### Assignment
From the material below, copy exactly the lines beginning with the one that contains "Oft það sem mig heillað áður hafði" and ending with the one that contains "## Overview of project"; the pictures stay out.

### Data
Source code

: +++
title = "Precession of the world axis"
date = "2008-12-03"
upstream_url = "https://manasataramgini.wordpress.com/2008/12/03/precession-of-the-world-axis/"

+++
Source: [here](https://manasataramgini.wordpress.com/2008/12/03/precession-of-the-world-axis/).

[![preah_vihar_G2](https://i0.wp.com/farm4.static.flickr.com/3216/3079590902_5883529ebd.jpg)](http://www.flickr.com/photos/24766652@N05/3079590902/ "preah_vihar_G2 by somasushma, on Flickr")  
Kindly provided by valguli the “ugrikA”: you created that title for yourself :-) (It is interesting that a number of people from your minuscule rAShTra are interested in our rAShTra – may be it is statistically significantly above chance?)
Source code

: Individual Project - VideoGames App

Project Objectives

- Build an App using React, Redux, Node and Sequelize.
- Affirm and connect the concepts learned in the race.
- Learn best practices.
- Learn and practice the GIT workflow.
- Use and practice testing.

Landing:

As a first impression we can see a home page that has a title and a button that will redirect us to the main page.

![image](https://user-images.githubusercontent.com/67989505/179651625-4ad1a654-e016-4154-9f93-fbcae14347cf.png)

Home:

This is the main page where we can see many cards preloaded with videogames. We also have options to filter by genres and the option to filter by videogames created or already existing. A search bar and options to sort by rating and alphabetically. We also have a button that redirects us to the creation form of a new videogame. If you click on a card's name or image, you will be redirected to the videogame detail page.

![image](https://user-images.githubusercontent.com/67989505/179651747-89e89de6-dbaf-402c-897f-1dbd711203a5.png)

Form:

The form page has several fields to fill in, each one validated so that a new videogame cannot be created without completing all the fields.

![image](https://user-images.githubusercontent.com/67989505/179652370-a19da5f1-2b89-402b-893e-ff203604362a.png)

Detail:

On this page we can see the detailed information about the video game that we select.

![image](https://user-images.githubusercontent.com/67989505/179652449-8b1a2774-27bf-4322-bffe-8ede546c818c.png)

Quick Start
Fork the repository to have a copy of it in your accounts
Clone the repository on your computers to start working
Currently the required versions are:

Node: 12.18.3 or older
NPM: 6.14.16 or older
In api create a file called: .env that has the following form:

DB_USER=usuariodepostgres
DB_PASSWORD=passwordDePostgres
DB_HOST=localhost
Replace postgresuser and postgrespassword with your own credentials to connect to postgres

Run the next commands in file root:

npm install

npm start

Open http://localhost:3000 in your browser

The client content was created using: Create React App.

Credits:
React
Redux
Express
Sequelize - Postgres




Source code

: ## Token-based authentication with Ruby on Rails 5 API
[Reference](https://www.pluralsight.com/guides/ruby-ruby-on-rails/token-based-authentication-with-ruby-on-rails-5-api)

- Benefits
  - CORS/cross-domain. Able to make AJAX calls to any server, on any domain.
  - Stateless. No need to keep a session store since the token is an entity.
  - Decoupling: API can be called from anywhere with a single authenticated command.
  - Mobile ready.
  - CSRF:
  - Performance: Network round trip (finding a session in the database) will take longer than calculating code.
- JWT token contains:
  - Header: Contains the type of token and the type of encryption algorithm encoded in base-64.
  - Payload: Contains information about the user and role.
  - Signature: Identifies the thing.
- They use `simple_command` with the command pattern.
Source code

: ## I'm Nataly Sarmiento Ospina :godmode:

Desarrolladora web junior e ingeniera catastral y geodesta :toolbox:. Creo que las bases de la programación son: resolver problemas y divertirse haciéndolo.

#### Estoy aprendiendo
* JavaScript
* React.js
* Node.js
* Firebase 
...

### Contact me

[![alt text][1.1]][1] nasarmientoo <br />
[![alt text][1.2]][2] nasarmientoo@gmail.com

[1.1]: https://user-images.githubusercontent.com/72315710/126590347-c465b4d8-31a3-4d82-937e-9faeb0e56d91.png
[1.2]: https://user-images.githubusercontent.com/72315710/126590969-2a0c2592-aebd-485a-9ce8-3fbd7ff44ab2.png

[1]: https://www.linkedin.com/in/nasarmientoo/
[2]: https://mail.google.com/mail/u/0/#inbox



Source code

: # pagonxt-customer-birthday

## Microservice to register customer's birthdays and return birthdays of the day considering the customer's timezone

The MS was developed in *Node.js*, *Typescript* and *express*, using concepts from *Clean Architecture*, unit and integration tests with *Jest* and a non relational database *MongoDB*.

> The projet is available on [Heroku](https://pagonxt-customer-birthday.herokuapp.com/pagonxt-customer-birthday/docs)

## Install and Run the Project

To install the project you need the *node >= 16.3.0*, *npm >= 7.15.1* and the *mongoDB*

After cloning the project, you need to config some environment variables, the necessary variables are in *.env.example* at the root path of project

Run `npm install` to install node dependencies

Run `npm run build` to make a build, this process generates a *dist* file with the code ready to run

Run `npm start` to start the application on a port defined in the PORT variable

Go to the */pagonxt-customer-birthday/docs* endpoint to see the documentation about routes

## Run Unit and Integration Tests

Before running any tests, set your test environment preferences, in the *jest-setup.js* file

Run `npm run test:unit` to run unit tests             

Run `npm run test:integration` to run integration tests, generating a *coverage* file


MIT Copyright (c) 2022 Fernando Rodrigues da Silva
--
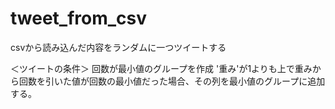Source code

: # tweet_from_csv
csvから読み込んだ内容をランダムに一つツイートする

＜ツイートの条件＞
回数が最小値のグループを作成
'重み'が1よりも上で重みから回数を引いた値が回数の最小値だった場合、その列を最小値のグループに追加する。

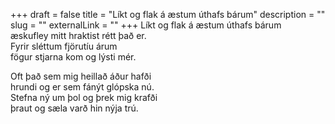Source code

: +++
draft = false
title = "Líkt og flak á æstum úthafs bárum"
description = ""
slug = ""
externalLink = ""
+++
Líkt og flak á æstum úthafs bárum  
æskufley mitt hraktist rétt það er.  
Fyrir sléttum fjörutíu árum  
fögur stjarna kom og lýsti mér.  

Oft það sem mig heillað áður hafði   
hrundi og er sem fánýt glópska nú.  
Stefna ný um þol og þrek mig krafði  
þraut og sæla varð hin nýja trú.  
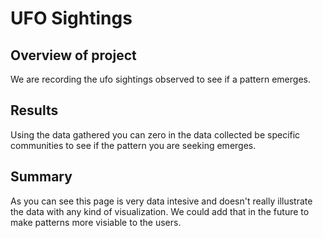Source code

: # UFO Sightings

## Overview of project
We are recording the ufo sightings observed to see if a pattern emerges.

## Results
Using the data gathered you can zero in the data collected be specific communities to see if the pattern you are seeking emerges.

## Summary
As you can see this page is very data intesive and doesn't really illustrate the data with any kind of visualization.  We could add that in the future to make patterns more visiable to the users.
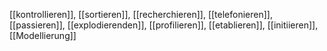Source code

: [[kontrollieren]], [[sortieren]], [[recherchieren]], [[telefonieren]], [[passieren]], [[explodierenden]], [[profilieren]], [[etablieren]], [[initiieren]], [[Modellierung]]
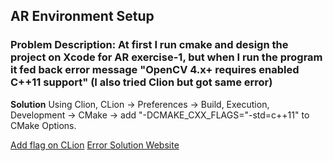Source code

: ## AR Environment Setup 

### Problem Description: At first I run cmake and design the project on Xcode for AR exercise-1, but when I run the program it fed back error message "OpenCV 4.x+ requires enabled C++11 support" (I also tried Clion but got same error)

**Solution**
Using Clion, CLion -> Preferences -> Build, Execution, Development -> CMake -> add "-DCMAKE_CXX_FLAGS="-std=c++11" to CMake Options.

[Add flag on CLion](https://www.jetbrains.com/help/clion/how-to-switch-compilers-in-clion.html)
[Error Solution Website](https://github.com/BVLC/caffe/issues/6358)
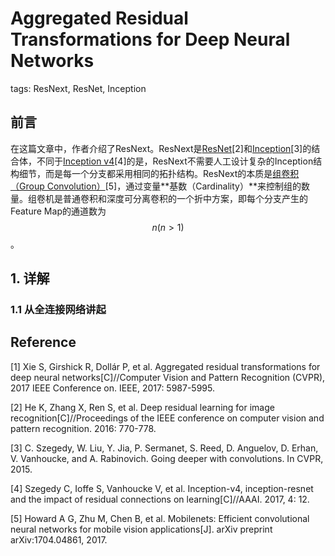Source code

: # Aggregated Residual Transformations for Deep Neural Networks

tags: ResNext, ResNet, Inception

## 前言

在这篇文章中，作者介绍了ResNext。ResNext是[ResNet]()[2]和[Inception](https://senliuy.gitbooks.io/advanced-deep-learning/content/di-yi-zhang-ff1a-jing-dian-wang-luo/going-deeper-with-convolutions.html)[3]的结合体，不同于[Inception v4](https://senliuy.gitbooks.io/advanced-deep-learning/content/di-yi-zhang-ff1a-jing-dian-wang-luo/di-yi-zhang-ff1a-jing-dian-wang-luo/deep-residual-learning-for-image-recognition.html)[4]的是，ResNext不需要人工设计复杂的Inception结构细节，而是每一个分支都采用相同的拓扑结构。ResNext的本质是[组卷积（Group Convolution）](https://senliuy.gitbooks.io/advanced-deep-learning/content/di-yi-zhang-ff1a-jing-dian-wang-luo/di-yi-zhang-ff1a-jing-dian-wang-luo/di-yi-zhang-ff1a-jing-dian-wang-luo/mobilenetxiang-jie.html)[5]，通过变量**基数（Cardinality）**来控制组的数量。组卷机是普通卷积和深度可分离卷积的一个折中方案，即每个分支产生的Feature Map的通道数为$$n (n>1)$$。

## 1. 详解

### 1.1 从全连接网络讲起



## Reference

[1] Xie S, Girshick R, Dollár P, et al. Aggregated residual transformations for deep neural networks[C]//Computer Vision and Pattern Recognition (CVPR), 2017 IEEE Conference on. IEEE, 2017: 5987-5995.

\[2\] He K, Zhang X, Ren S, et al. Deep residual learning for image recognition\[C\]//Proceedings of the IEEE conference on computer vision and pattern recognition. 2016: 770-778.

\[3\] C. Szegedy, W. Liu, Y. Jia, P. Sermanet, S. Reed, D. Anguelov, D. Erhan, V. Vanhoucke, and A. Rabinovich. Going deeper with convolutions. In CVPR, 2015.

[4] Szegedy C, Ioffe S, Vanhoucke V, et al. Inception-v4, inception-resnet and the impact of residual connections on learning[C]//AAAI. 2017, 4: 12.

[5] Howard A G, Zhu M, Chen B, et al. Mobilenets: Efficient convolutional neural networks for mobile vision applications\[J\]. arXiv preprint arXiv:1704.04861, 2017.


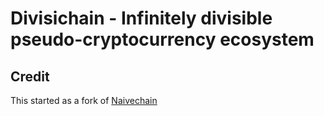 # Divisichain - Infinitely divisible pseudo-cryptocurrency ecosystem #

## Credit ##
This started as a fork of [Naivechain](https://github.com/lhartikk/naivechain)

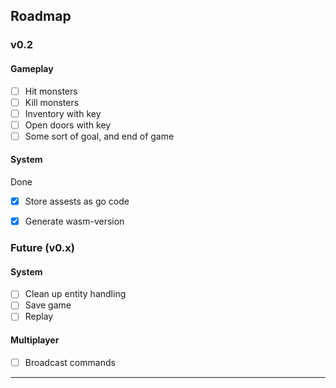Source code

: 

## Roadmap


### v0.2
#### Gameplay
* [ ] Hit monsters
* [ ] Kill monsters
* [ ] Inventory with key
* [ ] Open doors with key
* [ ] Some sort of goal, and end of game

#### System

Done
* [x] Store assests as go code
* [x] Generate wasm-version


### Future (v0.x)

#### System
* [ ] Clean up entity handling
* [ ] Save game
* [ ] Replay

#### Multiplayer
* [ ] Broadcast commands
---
---
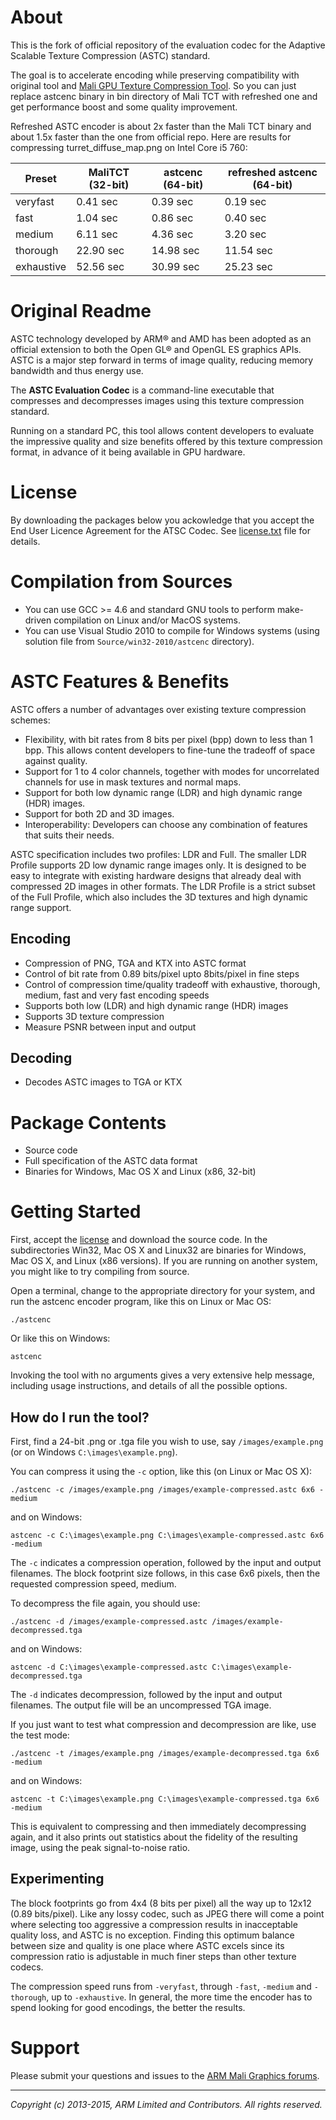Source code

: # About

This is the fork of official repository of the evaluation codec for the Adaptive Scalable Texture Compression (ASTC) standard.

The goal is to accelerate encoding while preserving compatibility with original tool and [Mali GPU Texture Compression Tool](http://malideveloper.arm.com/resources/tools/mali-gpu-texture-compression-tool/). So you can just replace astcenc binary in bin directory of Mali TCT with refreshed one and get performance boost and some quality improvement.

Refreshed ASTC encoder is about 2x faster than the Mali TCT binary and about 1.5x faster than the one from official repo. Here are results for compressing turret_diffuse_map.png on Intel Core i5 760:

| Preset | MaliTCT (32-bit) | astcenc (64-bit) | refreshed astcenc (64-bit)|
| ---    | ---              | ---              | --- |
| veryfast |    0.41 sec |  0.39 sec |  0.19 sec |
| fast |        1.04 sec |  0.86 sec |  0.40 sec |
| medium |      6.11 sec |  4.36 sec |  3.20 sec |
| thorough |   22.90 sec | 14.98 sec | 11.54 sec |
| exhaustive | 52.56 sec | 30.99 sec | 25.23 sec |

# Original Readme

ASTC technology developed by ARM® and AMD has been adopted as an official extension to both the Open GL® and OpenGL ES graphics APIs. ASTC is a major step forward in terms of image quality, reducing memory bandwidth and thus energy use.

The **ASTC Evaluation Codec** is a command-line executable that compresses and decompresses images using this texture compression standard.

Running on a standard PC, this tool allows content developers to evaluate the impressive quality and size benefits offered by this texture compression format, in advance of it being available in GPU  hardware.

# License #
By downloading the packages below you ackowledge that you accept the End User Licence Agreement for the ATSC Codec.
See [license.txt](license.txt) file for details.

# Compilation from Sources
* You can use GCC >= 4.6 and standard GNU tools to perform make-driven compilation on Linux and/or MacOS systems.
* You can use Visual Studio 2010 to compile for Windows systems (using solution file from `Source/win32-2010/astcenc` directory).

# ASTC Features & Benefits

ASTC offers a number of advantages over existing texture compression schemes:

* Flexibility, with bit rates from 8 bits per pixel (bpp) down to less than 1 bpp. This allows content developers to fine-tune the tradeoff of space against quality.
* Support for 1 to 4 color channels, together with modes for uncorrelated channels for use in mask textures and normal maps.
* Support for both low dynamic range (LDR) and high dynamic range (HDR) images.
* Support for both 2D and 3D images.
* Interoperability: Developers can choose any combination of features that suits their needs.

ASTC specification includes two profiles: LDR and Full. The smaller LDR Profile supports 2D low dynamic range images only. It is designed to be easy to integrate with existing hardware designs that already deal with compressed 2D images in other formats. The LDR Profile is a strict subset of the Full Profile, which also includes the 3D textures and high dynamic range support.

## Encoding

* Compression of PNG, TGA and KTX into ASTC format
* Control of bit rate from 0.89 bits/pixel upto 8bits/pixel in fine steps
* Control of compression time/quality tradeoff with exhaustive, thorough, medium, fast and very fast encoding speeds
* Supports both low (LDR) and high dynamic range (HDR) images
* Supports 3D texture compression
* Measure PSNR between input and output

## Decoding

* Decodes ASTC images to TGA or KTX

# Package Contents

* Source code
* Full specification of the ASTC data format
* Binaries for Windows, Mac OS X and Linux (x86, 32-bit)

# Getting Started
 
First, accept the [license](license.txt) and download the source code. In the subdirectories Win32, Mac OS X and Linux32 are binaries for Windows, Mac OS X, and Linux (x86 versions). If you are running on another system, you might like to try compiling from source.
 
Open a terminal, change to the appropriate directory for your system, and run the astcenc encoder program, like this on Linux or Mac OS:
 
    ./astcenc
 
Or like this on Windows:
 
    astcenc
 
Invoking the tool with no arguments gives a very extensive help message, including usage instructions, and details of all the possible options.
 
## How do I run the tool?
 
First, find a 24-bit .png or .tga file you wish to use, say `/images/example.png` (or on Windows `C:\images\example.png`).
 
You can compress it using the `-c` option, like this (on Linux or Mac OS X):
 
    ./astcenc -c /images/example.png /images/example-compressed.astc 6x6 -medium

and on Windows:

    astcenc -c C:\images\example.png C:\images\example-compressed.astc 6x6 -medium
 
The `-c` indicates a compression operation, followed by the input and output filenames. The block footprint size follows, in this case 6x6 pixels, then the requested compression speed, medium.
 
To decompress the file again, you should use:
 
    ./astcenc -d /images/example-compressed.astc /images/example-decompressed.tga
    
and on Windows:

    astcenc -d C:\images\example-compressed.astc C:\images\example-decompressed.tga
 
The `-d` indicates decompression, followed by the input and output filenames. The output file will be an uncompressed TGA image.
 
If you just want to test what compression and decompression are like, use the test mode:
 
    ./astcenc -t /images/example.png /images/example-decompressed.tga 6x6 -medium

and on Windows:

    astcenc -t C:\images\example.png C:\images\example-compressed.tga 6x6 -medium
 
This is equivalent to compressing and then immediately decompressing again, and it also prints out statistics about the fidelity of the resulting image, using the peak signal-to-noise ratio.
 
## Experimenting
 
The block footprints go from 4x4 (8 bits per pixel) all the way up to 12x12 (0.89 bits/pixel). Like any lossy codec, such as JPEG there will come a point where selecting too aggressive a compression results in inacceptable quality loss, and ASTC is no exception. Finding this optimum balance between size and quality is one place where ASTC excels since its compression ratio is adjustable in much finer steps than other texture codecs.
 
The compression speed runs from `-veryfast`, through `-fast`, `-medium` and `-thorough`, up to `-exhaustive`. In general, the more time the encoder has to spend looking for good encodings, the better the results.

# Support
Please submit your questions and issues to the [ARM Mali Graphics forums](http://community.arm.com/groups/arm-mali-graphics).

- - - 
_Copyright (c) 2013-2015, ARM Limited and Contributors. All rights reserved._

### Answer to this exercise
Oft það sem mig heillað áður hafði   
hrundi og er sem fánýt glópska nú.  
Stefna ný um þol og þrek mig krafði  
þraut og sæla varð hin nýja trú.  
Source code

: # UFO Sightings

## Overview of project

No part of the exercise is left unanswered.